— Task goal —
Leave every picture out and return the rest of the listing verbatim.

— Information supplied —
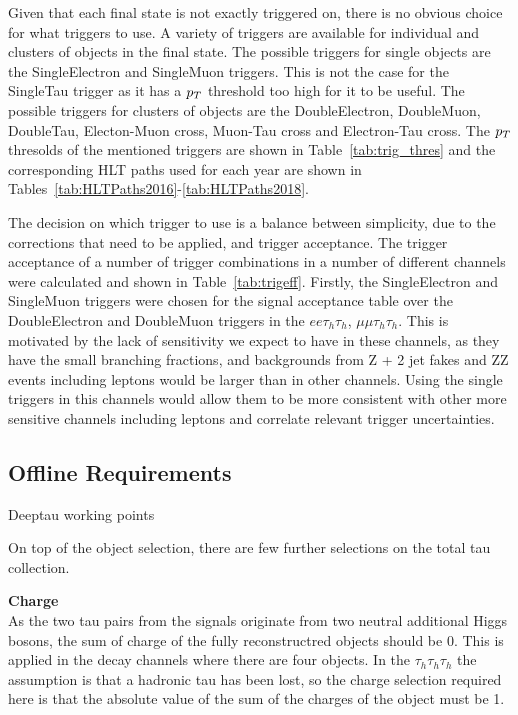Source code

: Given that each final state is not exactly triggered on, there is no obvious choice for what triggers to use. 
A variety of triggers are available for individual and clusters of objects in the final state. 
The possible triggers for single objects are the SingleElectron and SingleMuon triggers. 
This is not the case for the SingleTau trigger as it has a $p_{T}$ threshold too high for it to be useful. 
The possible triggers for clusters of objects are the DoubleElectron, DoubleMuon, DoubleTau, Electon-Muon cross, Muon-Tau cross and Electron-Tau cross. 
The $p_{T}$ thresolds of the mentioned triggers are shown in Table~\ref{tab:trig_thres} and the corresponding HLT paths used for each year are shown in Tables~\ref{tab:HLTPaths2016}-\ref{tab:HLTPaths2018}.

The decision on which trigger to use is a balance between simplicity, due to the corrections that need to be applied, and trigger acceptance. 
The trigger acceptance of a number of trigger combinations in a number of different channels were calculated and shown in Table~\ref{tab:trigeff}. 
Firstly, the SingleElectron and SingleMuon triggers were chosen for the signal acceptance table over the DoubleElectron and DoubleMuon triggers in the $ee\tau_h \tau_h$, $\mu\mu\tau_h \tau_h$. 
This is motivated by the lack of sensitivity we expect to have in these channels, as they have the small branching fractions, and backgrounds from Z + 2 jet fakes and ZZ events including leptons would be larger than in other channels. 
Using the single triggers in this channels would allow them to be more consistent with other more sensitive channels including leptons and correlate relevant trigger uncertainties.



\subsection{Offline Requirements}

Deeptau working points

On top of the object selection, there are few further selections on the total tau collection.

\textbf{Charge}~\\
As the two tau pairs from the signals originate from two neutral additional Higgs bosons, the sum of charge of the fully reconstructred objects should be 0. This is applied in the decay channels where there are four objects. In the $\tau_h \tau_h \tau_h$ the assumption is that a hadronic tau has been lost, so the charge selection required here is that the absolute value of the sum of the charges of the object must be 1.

— Your solution —
Source code

: Given that each final state is not exactly triggered on, there is no obvious choice for what triggers to use. 
A variety of triggers are available for individual and clusters of objects in the final state. 
The possible triggers for single objects are the SingleElectron and SingleMuon triggers. 
This is not the case for the SingleTau trigger as it has a $p_{T}$ threshold too high for it to be useful. 
The possible triggers for clusters of objects are the DoubleElectron, DoubleMuon, DoubleTau, Electon-Muon cross, Muon-Tau cross and Electron-Tau cross. 
The $p_{T}$ thresolds of the mentioned triggers are shown in Table~\ref{tab:trig_thres} and the corresponding HLT paths used for each year are shown in Tables~\ref{tab:HLTPaths2016}-\ref{tab:HLTPaths2018}.

The decision on which trigger to use is a balance between simplicity, due to the corrections that need to be applied, and trigger acceptance. 
The trigger acceptance of a number of trigger combinations in a number of different channels were calculated and shown in Table~\ref{tab:trigeff}. 
Firstly, the SingleElectron and SingleMuon triggers were chosen for the signal acceptance table over the DoubleElectron and DoubleMuon triggers in the $ee\tau_h \tau_h$, $\mu\mu\tau_h \tau_h$. 
This is motivated by the lack of sensitivity we expect to have in these channels, as they have the small branching fractions, and backgrounds from Z + 2 jet fakes and ZZ events including leptons would be larger than in other channels. 
Using the single triggers in this channels would allow them to be more consistent with other more sensitive channels including leptons and correlate relevant trigger uncertainties.



\subsection{Offline Requirements}

Deeptau working points

On top of the object selection, there are few further selections on the total tau collection.

\textbf{Charge}~\\
As the two tau pairs from the signals originate from two neutral additional Higgs bosons, the sum of charge of the fully reconstructred objects should be 0. This is applied in the decay channels where there are four objects. In the $\tau_h \tau_h \tau_h$ the assumption is that a hadronic tau has been lost, so the charge selection required here is that the absolute value of the sum of the charges of the object must be 1.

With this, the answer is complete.